Tally every line of the listing where the string "vencer" is found, and state the total alone.

### THE INPUT
<<<<
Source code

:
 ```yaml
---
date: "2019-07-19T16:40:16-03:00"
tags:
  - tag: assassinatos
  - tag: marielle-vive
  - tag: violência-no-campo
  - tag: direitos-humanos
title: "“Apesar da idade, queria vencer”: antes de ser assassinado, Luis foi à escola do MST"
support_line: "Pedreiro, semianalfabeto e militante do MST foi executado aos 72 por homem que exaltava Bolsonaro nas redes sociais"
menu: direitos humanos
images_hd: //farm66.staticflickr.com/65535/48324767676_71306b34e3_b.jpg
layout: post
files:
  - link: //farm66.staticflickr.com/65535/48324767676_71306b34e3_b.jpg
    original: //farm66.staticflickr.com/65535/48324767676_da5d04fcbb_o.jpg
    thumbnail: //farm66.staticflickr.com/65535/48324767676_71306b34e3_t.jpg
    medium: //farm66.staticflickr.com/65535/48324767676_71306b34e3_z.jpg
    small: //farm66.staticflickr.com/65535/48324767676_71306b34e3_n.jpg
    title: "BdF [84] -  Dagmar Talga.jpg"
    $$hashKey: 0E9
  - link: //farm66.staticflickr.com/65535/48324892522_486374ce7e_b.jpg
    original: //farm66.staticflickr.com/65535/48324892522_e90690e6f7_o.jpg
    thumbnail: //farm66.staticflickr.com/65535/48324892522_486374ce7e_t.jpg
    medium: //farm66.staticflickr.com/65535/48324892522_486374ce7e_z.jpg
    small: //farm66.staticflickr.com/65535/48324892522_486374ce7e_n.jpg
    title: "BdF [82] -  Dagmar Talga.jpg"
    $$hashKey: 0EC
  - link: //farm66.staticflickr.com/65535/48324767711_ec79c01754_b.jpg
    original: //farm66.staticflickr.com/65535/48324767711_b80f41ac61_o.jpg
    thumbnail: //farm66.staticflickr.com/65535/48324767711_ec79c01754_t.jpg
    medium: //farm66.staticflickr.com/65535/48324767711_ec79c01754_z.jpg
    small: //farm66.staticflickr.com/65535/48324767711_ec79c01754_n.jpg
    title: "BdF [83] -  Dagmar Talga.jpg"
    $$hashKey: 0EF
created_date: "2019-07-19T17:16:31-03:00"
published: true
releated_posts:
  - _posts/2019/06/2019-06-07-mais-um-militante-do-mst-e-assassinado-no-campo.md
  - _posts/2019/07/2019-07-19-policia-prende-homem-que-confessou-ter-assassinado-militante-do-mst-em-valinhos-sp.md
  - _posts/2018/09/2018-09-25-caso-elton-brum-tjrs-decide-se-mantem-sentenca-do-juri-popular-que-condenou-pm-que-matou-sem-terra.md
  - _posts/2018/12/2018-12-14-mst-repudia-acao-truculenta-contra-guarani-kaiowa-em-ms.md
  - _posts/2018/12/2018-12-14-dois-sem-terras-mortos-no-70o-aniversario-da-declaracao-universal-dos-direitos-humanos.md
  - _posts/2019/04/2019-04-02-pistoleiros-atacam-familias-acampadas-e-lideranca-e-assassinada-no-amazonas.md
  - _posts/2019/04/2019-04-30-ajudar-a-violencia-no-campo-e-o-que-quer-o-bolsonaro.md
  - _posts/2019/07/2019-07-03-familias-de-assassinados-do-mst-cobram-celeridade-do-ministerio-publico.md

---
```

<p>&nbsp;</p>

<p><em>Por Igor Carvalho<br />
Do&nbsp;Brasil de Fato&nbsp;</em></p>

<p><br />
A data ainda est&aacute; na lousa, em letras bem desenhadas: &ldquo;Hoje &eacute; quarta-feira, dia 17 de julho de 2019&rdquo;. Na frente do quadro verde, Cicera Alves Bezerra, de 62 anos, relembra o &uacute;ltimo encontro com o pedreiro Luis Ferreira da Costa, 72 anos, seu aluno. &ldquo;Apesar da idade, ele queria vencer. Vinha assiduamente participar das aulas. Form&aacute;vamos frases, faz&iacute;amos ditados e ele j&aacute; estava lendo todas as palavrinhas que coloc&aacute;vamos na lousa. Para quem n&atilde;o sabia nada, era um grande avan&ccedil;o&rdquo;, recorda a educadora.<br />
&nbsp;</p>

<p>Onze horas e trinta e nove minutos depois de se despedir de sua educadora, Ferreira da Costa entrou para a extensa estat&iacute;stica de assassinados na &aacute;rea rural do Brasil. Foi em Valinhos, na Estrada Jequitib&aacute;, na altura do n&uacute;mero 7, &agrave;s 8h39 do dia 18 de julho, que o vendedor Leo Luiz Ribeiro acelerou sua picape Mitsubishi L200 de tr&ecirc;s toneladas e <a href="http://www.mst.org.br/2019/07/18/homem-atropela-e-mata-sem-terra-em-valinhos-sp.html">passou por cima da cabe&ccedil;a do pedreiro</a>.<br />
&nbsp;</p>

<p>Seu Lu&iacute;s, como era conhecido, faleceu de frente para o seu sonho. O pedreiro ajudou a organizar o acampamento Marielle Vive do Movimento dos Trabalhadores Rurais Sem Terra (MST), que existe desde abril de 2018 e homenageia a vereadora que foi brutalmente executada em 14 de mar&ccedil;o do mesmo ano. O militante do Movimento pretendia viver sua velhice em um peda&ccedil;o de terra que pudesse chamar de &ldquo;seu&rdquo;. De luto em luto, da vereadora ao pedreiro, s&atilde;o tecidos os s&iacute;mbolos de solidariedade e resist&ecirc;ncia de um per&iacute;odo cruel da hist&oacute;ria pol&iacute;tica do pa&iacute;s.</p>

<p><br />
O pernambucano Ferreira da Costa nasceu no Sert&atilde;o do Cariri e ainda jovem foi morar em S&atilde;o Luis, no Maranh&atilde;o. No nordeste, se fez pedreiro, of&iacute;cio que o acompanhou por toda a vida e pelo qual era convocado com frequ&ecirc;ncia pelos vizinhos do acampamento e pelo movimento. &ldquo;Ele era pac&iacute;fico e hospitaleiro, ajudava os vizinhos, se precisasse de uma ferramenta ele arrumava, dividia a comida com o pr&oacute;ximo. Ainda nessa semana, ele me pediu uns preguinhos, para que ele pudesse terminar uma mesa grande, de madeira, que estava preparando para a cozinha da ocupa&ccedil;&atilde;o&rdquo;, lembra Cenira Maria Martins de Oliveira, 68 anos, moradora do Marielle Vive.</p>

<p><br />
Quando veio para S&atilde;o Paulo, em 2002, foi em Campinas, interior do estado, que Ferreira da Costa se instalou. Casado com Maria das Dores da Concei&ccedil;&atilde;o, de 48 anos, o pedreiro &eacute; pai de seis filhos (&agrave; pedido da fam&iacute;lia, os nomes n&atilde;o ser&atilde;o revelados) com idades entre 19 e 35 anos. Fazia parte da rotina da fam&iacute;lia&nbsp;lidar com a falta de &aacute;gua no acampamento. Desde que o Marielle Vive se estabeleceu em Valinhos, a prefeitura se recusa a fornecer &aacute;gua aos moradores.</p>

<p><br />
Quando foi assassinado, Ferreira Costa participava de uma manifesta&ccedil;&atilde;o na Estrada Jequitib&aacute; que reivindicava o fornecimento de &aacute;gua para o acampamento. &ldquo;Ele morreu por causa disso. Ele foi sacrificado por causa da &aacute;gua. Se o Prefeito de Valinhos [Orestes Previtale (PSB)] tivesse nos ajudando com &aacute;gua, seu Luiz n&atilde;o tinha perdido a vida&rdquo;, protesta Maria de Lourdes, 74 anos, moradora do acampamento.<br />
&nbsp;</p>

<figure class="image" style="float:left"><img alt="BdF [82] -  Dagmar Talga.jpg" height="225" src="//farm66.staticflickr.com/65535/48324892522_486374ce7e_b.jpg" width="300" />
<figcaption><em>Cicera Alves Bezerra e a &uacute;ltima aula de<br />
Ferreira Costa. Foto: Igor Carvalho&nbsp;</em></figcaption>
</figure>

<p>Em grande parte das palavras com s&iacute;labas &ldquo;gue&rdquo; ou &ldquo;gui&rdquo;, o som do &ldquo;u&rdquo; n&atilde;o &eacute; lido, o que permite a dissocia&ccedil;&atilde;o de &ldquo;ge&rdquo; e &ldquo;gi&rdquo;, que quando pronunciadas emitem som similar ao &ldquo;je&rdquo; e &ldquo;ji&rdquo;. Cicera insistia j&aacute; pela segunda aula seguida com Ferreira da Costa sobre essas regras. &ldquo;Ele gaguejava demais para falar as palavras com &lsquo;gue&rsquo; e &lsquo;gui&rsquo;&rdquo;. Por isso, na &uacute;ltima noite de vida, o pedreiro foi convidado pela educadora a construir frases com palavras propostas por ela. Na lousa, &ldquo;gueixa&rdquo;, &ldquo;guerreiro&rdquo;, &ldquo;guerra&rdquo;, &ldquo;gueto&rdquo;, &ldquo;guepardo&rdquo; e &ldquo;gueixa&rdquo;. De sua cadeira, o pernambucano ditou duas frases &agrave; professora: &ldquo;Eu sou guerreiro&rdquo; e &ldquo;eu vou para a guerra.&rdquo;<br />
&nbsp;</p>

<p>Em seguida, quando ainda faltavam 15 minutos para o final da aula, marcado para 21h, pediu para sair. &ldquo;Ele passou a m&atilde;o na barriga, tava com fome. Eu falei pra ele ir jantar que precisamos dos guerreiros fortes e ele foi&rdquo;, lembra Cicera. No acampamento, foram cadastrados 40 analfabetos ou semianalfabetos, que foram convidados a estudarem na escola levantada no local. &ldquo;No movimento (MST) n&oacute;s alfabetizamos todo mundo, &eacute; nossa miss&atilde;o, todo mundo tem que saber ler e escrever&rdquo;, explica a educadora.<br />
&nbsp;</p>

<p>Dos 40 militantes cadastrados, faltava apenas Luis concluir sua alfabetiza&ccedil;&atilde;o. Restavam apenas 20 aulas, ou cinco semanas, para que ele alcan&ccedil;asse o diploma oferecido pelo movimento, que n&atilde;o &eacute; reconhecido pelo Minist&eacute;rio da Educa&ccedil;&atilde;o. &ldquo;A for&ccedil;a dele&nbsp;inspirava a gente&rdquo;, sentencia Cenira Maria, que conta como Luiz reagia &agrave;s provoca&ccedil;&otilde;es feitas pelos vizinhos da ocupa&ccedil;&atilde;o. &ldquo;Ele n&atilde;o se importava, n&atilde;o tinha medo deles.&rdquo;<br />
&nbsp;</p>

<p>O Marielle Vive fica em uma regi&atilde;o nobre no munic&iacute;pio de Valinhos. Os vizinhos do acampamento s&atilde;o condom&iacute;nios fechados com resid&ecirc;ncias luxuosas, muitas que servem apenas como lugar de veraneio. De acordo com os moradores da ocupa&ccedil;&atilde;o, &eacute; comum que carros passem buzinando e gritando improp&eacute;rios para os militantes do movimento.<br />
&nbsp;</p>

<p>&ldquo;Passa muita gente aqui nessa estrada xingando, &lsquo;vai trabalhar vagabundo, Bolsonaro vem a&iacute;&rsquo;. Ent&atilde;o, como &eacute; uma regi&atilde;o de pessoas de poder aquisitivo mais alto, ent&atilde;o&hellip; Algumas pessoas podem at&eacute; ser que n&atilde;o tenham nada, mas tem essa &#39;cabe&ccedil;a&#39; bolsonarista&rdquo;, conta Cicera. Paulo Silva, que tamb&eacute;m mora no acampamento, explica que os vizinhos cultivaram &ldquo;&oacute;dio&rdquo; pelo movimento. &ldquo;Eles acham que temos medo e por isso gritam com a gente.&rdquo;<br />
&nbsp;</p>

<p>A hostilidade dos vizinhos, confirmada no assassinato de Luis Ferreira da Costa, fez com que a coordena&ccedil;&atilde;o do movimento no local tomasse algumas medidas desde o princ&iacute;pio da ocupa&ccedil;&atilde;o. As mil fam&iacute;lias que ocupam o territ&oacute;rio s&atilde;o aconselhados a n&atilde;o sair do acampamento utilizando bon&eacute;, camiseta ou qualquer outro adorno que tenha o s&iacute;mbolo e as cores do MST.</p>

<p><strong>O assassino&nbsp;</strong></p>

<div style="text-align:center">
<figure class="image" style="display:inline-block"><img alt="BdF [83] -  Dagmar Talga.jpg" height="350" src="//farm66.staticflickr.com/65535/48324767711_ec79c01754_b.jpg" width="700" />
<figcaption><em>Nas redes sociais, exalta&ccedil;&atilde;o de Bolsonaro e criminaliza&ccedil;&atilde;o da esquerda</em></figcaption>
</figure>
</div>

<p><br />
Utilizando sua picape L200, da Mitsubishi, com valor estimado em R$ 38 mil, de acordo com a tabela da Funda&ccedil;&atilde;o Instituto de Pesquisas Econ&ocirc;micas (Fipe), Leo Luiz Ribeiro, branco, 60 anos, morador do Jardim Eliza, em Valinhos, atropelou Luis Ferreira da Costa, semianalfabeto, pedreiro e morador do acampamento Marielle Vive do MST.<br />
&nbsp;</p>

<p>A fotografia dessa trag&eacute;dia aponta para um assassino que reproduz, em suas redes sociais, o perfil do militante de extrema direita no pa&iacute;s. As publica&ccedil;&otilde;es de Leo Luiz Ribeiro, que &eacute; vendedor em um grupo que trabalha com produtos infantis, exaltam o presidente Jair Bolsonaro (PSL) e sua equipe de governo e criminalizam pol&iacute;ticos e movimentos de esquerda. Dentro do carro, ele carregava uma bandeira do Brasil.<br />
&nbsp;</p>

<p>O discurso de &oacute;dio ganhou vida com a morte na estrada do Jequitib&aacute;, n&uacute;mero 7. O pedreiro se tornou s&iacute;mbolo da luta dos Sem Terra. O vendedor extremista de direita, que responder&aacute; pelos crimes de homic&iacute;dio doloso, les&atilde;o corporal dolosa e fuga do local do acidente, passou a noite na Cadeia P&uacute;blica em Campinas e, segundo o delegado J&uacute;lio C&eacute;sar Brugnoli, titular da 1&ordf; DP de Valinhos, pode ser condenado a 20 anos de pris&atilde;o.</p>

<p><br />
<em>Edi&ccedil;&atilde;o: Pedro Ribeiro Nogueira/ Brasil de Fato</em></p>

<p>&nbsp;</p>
>>>>
### EXPECTED ANSWER
2